* **SUPPLIED RECORDS**
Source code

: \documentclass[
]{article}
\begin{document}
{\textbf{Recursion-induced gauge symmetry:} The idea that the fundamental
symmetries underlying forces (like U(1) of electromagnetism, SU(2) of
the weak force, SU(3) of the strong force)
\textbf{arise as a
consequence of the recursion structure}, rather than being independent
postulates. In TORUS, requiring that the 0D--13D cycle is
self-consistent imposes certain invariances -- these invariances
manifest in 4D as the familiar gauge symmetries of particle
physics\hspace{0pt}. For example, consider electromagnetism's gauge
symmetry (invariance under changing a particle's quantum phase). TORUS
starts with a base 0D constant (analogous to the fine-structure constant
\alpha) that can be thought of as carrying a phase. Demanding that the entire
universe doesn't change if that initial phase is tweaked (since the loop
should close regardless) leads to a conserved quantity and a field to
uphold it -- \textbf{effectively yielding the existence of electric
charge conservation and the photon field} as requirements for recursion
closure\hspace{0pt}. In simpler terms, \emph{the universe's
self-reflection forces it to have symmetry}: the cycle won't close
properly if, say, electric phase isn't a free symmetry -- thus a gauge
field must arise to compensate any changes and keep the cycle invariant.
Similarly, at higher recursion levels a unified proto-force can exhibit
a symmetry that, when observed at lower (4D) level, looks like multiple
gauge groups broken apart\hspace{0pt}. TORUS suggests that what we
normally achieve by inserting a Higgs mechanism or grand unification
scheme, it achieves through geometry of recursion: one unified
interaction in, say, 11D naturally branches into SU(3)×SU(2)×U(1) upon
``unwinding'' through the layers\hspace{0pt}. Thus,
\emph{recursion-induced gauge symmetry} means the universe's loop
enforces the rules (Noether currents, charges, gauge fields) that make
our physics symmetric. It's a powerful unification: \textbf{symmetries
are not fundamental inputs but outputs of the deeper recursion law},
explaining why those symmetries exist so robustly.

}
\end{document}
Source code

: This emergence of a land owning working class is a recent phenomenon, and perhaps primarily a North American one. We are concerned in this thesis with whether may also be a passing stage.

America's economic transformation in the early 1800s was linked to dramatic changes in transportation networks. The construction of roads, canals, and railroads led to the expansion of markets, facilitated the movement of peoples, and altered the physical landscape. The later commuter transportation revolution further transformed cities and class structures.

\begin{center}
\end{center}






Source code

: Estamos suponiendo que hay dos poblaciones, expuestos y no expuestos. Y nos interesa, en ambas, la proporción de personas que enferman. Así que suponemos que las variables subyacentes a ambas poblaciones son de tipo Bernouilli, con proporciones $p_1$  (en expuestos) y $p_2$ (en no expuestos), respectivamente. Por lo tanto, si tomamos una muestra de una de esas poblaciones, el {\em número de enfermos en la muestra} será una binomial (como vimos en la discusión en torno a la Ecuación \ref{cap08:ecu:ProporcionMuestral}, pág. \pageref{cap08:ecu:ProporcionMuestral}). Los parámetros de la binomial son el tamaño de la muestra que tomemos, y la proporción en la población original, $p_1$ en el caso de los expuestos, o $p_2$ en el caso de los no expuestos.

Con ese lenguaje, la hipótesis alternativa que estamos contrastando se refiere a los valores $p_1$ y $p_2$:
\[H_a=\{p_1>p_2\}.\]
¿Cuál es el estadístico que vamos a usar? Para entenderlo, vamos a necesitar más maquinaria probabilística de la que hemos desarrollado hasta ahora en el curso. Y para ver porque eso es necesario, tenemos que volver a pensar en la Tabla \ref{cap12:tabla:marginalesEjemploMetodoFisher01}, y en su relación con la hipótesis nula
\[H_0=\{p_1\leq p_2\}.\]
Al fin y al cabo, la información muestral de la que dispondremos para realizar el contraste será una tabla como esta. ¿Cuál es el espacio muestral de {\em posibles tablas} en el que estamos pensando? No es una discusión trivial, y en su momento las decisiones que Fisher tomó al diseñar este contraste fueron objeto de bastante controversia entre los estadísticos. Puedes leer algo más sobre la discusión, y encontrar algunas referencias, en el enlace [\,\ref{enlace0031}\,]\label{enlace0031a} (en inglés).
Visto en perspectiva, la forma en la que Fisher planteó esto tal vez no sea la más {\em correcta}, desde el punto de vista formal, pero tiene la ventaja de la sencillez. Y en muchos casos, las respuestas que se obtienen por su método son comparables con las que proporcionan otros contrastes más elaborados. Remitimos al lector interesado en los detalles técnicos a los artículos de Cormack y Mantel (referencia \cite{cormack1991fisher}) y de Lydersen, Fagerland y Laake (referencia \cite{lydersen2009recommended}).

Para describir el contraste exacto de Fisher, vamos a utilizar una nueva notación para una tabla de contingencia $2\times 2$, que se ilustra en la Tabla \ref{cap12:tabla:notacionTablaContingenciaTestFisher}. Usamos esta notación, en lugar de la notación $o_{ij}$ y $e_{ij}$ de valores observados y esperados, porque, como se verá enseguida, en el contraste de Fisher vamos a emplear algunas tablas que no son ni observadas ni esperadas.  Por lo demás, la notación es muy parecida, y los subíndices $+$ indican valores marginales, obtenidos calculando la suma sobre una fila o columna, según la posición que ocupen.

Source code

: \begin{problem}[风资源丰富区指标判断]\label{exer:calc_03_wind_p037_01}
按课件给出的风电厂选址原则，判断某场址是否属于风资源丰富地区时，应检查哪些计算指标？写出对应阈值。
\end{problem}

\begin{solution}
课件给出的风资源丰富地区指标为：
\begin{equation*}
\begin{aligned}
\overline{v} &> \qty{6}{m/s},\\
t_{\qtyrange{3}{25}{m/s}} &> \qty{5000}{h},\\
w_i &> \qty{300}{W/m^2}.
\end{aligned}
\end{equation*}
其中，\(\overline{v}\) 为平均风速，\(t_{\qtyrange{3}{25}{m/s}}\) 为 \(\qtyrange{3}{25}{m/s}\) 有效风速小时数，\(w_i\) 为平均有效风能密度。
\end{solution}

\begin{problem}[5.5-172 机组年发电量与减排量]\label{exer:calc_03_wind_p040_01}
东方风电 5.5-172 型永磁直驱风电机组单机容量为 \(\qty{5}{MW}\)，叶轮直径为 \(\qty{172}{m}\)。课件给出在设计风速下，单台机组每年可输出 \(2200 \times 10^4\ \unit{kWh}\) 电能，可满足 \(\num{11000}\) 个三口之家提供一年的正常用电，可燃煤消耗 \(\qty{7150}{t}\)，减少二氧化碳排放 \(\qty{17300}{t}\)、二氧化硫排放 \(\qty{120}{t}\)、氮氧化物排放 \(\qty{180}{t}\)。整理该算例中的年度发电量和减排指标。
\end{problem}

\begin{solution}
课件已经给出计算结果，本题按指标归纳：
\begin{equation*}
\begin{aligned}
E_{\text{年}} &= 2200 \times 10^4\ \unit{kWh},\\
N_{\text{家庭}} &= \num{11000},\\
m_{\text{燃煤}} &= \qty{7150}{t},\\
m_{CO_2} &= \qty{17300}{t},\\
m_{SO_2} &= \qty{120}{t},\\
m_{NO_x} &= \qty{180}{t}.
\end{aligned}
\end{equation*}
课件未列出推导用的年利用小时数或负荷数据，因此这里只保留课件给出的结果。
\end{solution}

* **PROBLEM DESCRIPTION**
Could you copy the listing above word for word?

* **COMPLETED TASK**
Source code

: \documentclass[
]{article}
\begin{document}
{\textbf{Recursion-induced gauge symmetry:} The idea that the fundamental
symmetries underlying forces (like U(1) of electromagnetism, SU(2) of
the weak force, SU(3) of the strong force)
\textbf{arise as a
consequence of the recursion structure}, rather than being independent
postulates. In TORUS, requiring that the 0D--13D cycle is
self-consistent imposes certain invariances -- these invariances
manifest in 4D as the familiar gauge symmetries of particle
physics\hspace{0pt}. For example, consider electromagnetism's gauge
symmetry (invariance under changing a particle's quantum phase). TORUS
starts with a base 0D constant (analogous to the fine-structure constant
\alpha) that can be thought of as carrying a phase. Demanding that the entire
universe doesn't change if that initial phase is tweaked (since the loop
should close regardless) leads to a conserved quantity and a field to
uphold it -- \textbf{effectively yielding the existence of electric
charge conservation and the photon field} as requirements for recursion
closure\hspace{0pt}. In simpler terms, \emph{the universe's
self-reflection forces it to have symmetry}: the cycle won't close
properly if, say, electric phase isn't a free symmetry -- thus a gauge
field must arise to compensate any changes and keep the cycle invariant.
Similarly, at higher recursion levels a unified proto-force can exhibit
a symmetry that, when observed at lower (4D) level, looks like multiple
gauge groups broken apart\hspace{0pt}. TORUS suggests that what we
normally achieve by inserting a Higgs mechanism or grand unification
scheme, it achieves through geometry of recursion: one unified
interaction in, say, 11D naturally branches into SU(3)×SU(2)×U(1) upon
``unwinding'' through the layers\hspace{0pt}. Thus,
\emph{recursion-induced gauge symmetry} means the universe's loop
enforces the rules (Noether currents, charges, gauge fields) that make
our physics symmetric. It's a powerful unification: \textbf{symmetries
are not fundamental inputs but outputs of the deeper recursion law},
explaining why those symmetries exist so robustly.

}
\end{document}
Source code

: This emergence of a land owning working class is a recent phenomenon, and perhaps primarily a North American one. We are concerned in this thesis with whether may also be a passing stage.

America's economic transformation in the early 1800s was linked to dramatic changes in transportation networks. The construction of roads, canals, and railroads led to the expansion of markets, facilitated the movement of peoples, and altered the physical landscape. The later commuter transportation revolution further transformed cities and class structures.

\begin{center}
\end{center}






Source code

: Estamos suponiendo que hay dos poblaciones, expuestos y no expuestos. Y nos interesa, en ambas, la proporción de personas que enferman. Así que suponemos que las variables subyacentes a ambas poblaciones son de tipo Bernouilli, con proporciones $p_1$  (en expuestos) y $p_2$ (en no expuestos), respectivamente. Por lo tanto, si tomamos una muestra de una de esas poblaciones, el {\em número de enfermos en la muestra} será una binomial (como vimos en la discusión en torno a la Ecuación \ref{cap08:ecu:ProporcionMuestral}, pág. \pageref{cap08:ecu:ProporcionMuestral}). Los parámetros de la binomial son el tamaño de la muestra que tomemos, y la proporción en la población original, $p_1$ en el caso de los expuestos, o $p_2$ en el caso de los no expuestos.

Con ese lenguaje, la hipótesis alternativa que estamos contrastando se refiere a los valores $p_1$ y $p_2$:
\[H_a=\{p_1>p_2\}.\]
¿Cuál es el estadístico que vamos a usar? Para entenderlo, vamos a necesitar más maquinaria probabilística de la que hemos desarrollado hasta ahora en el curso. Y para ver porque eso es necesario, tenemos que volver a pensar en la Tabla \ref{cap12:tabla:marginalesEjemploMetodoFisher01}, y en su relación con la hipótesis nula
\[H_0=\{p_1\leq p_2\}.\]
Al fin y al cabo, la información muestral de la que dispondremos para realizar el contraste será una tabla como esta. ¿Cuál es el espacio muestral de {\em posibles tablas} en el que estamos pensando? No es una discusión trivial, y en su momento las decisiones que Fisher tomó al diseñar este contraste fueron objeto de bastante controversia entre los estadísticos. Puedes leer algo más sobre la discusión, y encontrar algunas referencias, en el enlace [\,\ref{enlace0031}\,]\label{enlace0031a} (en inglés).
Visto en perspectiva, la forma en la que Fisher planteó esto tal vez no sea la más {\em correcta}, desde el punto de vista formal, pero tiene la ventaja de la sencillez. Y en muchos casos, las respuestas que se obtienen por su método son comparables con las que proporcionan otros contrastes más elaborados. Remitimos al lector interesado en los detalles técnicos a los artículos de Cormack y Mantel (referencia \cite{cormack1991fisher}) y de Lydersen, Fagerland y Laake (referencia \cite{lydersen2009recommended}).

Para describir el contraste exacto de Fisher, vamos a utilizar una nueva notación para una tabla de contingencia $2\times 2$, que se ilustra en la Tabla \ref{cap12:tabla:notacionTablaContingenciaTestFisher}. Usamos esta notación, en lugar de la notación $o_{ij}$ y $e_{ij}$ de valores observados y esperados, porque, como se verá enseguida, en el contraste de Fisher vamos a emplear algunas tablas que no son ni observadas ni esperadas.  Por lo demás, la notación es muy parecida, y los subíndices $+$ indican valores marginales, obtenidos calculando la suma sobre una fila o columna, según la posición que ocupen.

Source code

: \begin{problem}[风资源丰富区指标判断]\label{exer:calc_03_wind_p037_01}
按课件给出的风电厂选址原则，判断某场址是否属于风资源丰富地区时，应检查哪些计算指标？写出对应阈值。
\end{problem}

\begin{solution}
课件给出的风资源丰富地区指标为：
\begin{equation*}
\begin{aligned}
\overline{v} &> \qty{6}{m/s},\\
t_{\qtyrange{3}{25}{m/s}} &> \qty{5000}{h},\\
w_i &> \qty{300}{W/m^2}.
\end{aligned}
\end{equation*}
其中，\(\overline{v}\) 为平均风速，\(t_{\qtyrange{3}{25}{m/s}}\) 为 \(\qtyrange{3}{25}{m/s}\) 有效风速小时数，\(w_i\) 为平均有效风能密度。
\end{solution}

\begin{problem}[5.5-172 机组年发电量与减排量]\label{exer:calc_03_wind_p040_01}
东方风电 5.5-172 型永磁直驱风电机组单机容量为 \(\qty{5}{MW}\)，叶轮直径为 \(\qty{172}{m}\)。课件给出在设计风速下，单台机组每年可输出 \(2200 \times 10^4\ \unit{kWh}\) 电能，可满足 \(\num{11000}\) 个三口之家提供一年的正常用电，可燃煤消耗 \(\qty{7150}{t}\)，减少二氧化碳排放 \(\qty{17300}{t}\)、二氧化硫排放 \(\qty{120}{t}\)、氮氧化物排放 \(\qty{180}{t}\)。整理该算例中的年度发电量和减排指标。
\end{problem}

\begin{solution}
课件已经给出计算结果，本题按指标归纳：
\begin{equation*}
\begin{aligned}
E_{\text{年}} &= 2200 \times 10^4\ \unit{kWh},\\
N_{\text{家庭}} &= \num{11000},\\
m_{\text{燃煤}} &= \qty{7150}{t},\\
m_{CO_2} &= \qty{17300}{t},\\
m_{SO_2} &= \qty{120}{t},\\
m_{NO_x} &= \qty{180}{t}.
\end{aligned}
\end{equation*}
课件未列出推导用的年利用小时数或负荷数据，因此这里只保留课件给出的结果。
\end{solution}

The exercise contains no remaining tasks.